[RECORDS Boundary: Start]

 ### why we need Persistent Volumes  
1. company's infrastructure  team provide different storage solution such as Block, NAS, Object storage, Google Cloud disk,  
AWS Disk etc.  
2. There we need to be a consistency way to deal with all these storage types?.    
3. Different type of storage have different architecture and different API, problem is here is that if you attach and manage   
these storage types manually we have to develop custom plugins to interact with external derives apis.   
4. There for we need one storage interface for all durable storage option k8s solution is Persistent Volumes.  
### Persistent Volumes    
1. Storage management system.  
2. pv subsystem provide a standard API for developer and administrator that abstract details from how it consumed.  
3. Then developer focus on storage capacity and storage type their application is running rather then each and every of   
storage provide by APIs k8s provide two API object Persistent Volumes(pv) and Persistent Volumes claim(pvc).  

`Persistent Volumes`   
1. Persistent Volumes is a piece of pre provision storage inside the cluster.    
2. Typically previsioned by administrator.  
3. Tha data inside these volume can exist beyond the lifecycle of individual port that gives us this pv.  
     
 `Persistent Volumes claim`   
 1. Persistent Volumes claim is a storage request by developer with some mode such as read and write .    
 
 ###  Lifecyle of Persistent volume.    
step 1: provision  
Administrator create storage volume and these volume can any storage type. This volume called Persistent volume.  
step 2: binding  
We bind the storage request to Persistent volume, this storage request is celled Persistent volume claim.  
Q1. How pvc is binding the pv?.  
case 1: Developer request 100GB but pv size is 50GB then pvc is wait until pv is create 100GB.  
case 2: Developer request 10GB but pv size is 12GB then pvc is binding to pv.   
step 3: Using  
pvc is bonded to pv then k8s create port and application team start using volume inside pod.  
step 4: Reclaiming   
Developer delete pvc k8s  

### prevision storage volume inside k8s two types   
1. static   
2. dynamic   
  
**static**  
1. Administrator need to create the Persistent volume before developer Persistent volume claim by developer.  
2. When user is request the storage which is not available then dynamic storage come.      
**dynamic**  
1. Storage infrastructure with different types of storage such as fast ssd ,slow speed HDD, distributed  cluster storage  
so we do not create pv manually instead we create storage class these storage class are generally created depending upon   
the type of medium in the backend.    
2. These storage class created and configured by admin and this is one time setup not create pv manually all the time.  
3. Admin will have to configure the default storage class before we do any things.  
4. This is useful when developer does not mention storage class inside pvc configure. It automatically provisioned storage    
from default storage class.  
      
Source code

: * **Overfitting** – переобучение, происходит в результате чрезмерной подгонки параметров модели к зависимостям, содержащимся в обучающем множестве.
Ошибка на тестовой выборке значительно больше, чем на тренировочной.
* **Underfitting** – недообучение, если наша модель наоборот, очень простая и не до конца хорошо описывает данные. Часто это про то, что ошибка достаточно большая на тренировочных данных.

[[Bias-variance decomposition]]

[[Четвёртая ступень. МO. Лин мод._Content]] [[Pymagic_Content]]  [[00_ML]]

[RECORDS Boundary: End]

## EXERCISE
In the answer, the lines from the first line of the data above through the line containing "3. Different type" must appear exactly as written, with nothing else.

## TASK ANSWER
 ### why we need Persistent Volumes  
1. company's infrastructure  team provide different storage solution such as Block, NAS, Object storage, Google Cloud disk,  
AWS Disk etc.  
2. There we need to be a consistency way to deal with all these storage types?.    
3. Different type of storage have different architecture and different API, problem is here is that if you attach and manage   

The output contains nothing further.